Moja Mama walczy z rakiem piersi. Jest po mastektomii, cyklu chemio - i radioterapii.
Chemio - i radioterapię zakończyła rok temu.
Od tego czasu nie możemy podnieść u Niej poziomu lekuocytów, żeby był w normie.
Na poczatku lutego miała 3,6 (norma od 4,0), na początku czerwca spadło do 3,4.
Neutrocyty również są poniżej normy.
Cały czas bierze Ecomer, pije sok z pokrzywy własnej produkcji, łyka wit.C..
Jak widać niewiele pomaga.
Mam więc pytanie do Państwa.
Co Wy moglibyście ze swojej strony polecić na podniesienie leukocytów. Co na Państwa działało?
Za każdą odpowiedź będę ogromnie wdzięczna.
Pozdrawiam.
nie da sie czyms ''podwyzszyc'' leukocytow poza neupogenem, ktory jest tylko na recepte i ktory jest podawany w przerwach chemioterapii, aby zwiekszyc leukocyty, a co za tym idzie wzmocnic immonologie organizmu, kiedy nawet katar moze zabic, bo organizm w trakcie chemii ma odpornosc praktycznie zerowa.
Chemia uszkadza szpik i ja, mimo, ze juz 14 lat po chemii, ciagle mam niskie leukocyty - cos kolo 4,0.
Przez 13 lat po chemii mialem ciagle 3.5-3.8.
Co to jest ten sok z pokrzyw? Co to w ogole daje?
Ecomer tez nic nie dzialal na mnie.
jest coś takiego też jak Neulasta- podaje się też po chemioterapii! z tym, że dokładnie niewiem czy po roku czasu można to jeszcze podawać. trzeba by było lekarza spytać, do którego chodzicie, macie kontrolne wizyty, więc najlepiej jego zapytać, bo i tak zawsze każde dodaatkowe leki trzeba konsultować z lekarzem prowadzącym!
Bardzo dziękuję za odzew. Mama między chemiamii dostawała właśnie jeden zastrzyk Neulasty. Natomiast niepokoi mnie fakt obniżania się liczby leukocytów. W rok po chemii chociaż trochę organizm powinien w sumie się "odbić" jesli chodzi o leukocyty, a one niestety spadają.

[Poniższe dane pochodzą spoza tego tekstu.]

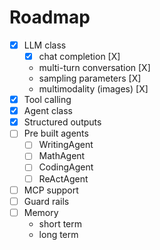 # Roadmap

- [X] LLM class
    - [X] chat completion [X]
    - multi-turn conversation [X]
    - sampling parameters [X]
    - multimodality (images) [X]
- [X] Tool calling
- [X] Agent class
- [X] Structured outputs
- [ ] Pre built agents
    - [ ] WritingAgent
    - [ ] MathAgent
    - [ ] CodingAgent
    - [ ] ReActAgent
- [ ] MCP support
- [ ] Guard rails
- [ ] Memory
    - short term
    - long term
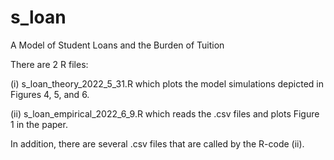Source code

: # s_loan
A Model of Student Loans and the Burden of Tuition

There are 2 R files: 

(i) s_loan_theory_2022_5_31.R which plots the model simulations depicted in Figures 4, 5, and 6. 

(ii) s_loan_empirical_2022_6_9.R which reads the .csv files and plots Figure 1 in the paper.

In addition, there are several .csv files that are called by the R-code (ii).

Sok z pokrzywy ogólnie uważany jest za ten podnoszący poziom żelaza we krwi i ogólną odporność organizmu. Robiłyśmy go z majowych pokrzyw (tylko górne części pokrzyw): z górnych cześci pokrzyw, po ich umyciu, wyciskałyśmy sok, który następnie mieszałyśmy z miodem w proporcji mniej więcej 3:1 (trzy części pokrzywy, jedna część miodu).
nie da sie czyms ''podwyzszyc'' leukocytow poza neupogenem
ileene napisał/a:
jest coś takiego też jak Neulasta
Jedyną metoda na podniesienie leukocytów są tzw. czynniki wzrostu
Neupogen = Filgrastimum
Neulasta = pegylowany Filgrastimum.
Neupogen i neulasta to prawie jedno i to samo, różnica między nimi m.in. jest taka, że neulastę podaje się raz i jest powoli uwalniana w organizmie, natomiast neupogen do osiągnięcia podniesienie białych krwinek często potrzeba kilku zastrzyków.
Moni83 napisał/a:
Na poczatku lutego miała 3,6 (norma od 4,0), na początku czerwca spadło do 3,4. Neutrocyty również są poniżej normy.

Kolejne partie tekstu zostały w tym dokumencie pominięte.